*WHAT THE EXERCISE ASKS*: Give the data below again exactly as it stands. Omit the pictures.

*GIVEN ENTRIES*:
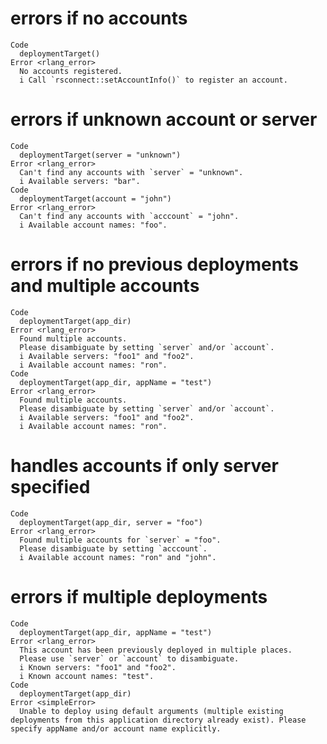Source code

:# errors if no accounts

    Code
      deploymentTarget()
    Error <rlang_error>
      No accounts registered.
      i Call `rsconnect::setAccountInfo()` to register an account.

# errors if unknown account or server

    Code
      deploymentTarget(server = "unknown")
    Error <rlang_error>
      Can't find any accounts with `server` = "unknown".
      i Available servers: "bar".
    Code
      deploymentTarget(account = "john")
    Error <rlang_error>
      Can't find any accounts with `acccount` = "john".
      i Available account names: "foo".

# errors if no previous deployments and multiple accounts

    Code
      deploymentTarget(app_dir)
    Error <rlang_error>
      Found multiple accounts.
      Please disambiguate by setting `server` and/or `account`.
      i Available servers: "foo1" and "foo2".
      i Available account names: "ron".
    Code
      deploymentTarget(app_dir, appName = "test")
    Error <rlang_error>
      Found multiple accounts.
      Please disambiguate by setting `server` and/or `account`.
      i Available servers: "foo1" and "foo2".
      i Available account names: "ron".

# handles accounts if only server specified

    Code
      deploymentTarget(app_dir, server = "foo")
    Error <rlang_error>
      Found multiple accounts for `server` = "foo".
      Please disambiguate by setting `acccount`.
      i Available account names: "ron" and "john".

# errors if multiple deployments

    Code
      deploymentTarget(app_dir, appName = "test")
    Error <rlang_error>
      This account has been previously deployed in multiple places.
      Please use `server` or `account` to disambiguate.
      i Known servers: "foo1" and "foo2".
      i Known account names: "test".
    Code
      deploymentTarget(app_dir)
    Error <simpleError>
      Unable to deploy using default arguments (multiple existing deployments from this application directory already exist). Please specify appName and/or account name explicitly.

*EXERCISE RESULT*:
Source code

:# errors if no accounts

    Code
      deploymentTarget()
    Error <rlang_error>
      No accounts registered.
      i Call `rsconnect::setAccountInfo()` to register an account.

# errors if unknown account or server

    Code
      deploymentTarget(server = "unknown")
    Error <rlang_error>
      Can't find any accounts with `server` = "unknown".
      i Available servers: "bar".
    Code
      deploymentTarget(account = "john")
    Error <rlang_error>
      Can't find any accounts with `acccount` = "john".
      i Available account names: "foo".

# errors if no previous deployments and multiple accounts

    Code
      deploymentTarget(app_dir)
    Error <rlang_error>
      Found multiple accounts.
      Please disambiguate by setting `server` and/or `account`.
      i Available servers: "foo1" and "foo2".
      i Available account names: "ron".
    Code
      deploymentTarget(app_dir, appName = "test")
    Error <rlang_error>
      Found multiple accounts.
      Please disambiguate by setting `server` and/or `account`.
      i Available servers: "foo1" and "foo2".
      i Available account names: "ron".

# handles accounts if only server specified

    Code
      deploymentTarget(app_dir, server = "foo")
    Error <rlang_error>
      Found multiple accounts for `server` = "foo".
      Please disambiguate by setting `acccount`.
      i Available account names: "ron" and "john".

# errors if multiple deployments

    Code
      deploymentTarget(app_dir, appName = "test")
    Error <rlang_error>
      This account has been previously deployed in multiple places.
      Please use `server` or `account` to disambiguate.
      i Known servers: "foo1" and "foo2".
      i Known account names: "test".
    Code
      deploymentTarget(app_dir)
    Error <simpleError>
      Unable to deploy using default arguments (multiple existing deployments from this application directory already exist). Please specify appName and/or account name explicitly.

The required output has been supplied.